The disclosure is directed to a dual-gate display panel, a control circuit, and a display device. While displaying solid color pictures, data voltages being supplied to the source lines swift in between the same magnitude but opposite polarities. With the DG structure, the width of the vertical pattern caused by clamping between the positive and negative frames is halved so that the visual effect is improved.

According to one embodiment, a display panel is provided. The display panel includes a first subpixel, a second subpixel, a third subpixel, and a fourth subpixel. The first subpixel and the third subpixel are electrically connected to a first source line. The second subpixel and the fourth subpixel are electrically connected to a second source line. The first, the second, the third, and the fourth subpixels are sequentially arranged along a first direction.

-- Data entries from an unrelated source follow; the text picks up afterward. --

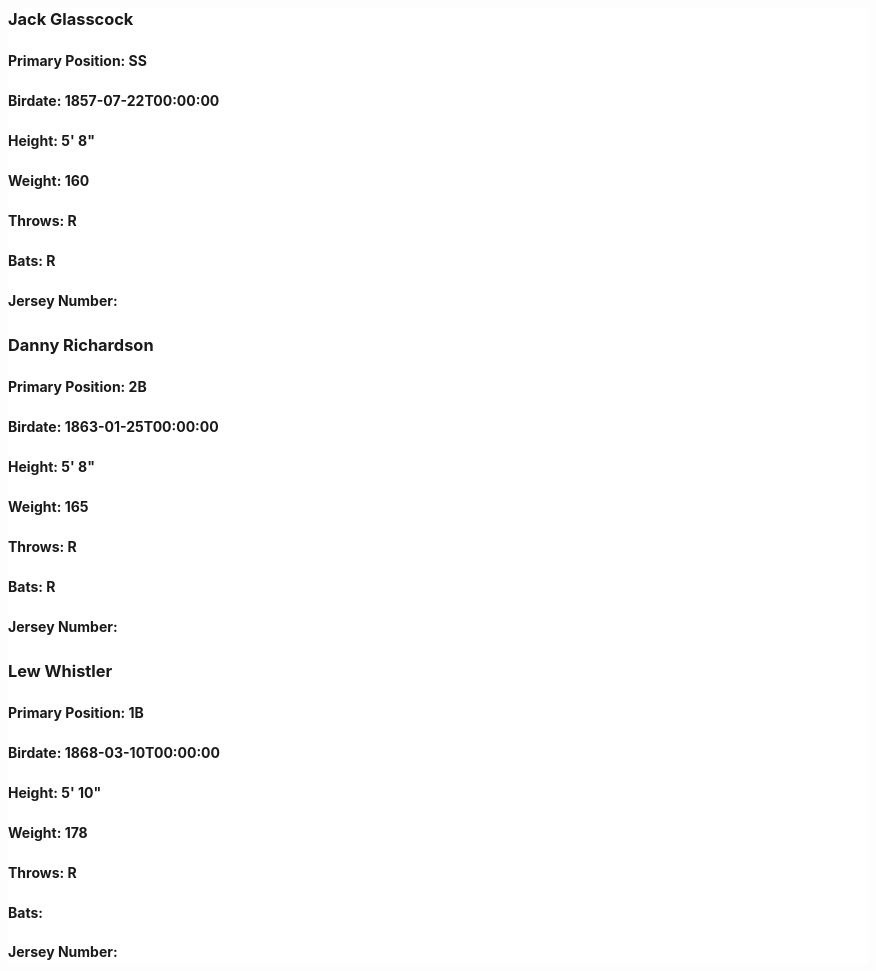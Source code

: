 ### Jack Glasscock
#### Primary Position: SS
#### Birdate: 1857-07-22T00:00:00
#### Height: 5' 8"
#### Weight: 160
#### Throws: R
#### Bats: R
#### Jersey Number: 
### Danny Richardson
#### Primary Position: 2B
#### Birdate: 1863-01-25T00:00:00
#### Height: 5' 8"
#### Weight: 165
#### Throws: R
#### Bats: R
#### Jersey Number: 
### Lew Whistler
#### Primary Position: 1B
#### Birdate: 1868-03-10T00:00:00
#### Height: 5' 10"
#### Weight: 178
#### Throws: R
#### Bats: 
#### Jersey Number: 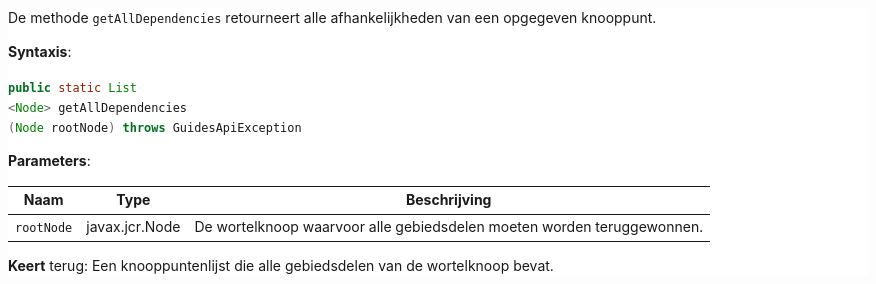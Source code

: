 De methode ``getAllDependencies`` retourneert alle afhankelijkheden van een opgegeven knooppunt.

**Syntaxis**:

```JAVA
public static List
<Node> getAllDependencies 
(Node rootNode) throws GuidesApiException
```

**Parameters**:

| Naam | Type | Beschrijving |
|----|----|-----------|
| `rootNode` | javax.jcr.Node | De wortelknoop waarvoor alle gebiedsdelen moeten worden teruggewonnen. |

**Keert** terug:
Een knooppuntenlijst die alle gebiedsdelen van de wortelknoop bevat.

According to another embodiment, a control circuit is provided. The control circuit is electrically connected to a display panel including a first subpixel, a second subpixel, a third subpixel, and a fourth subpixel. The first, the second, the third, and the fourth subpixels are sequentially arranged along a first direction. The control circuit includes a source driver. The source driver includes a first source line being electrically connected to the first subpixel and the third subpixel, a second source line being electrically connected to the second subpixel and the fourth subpixel.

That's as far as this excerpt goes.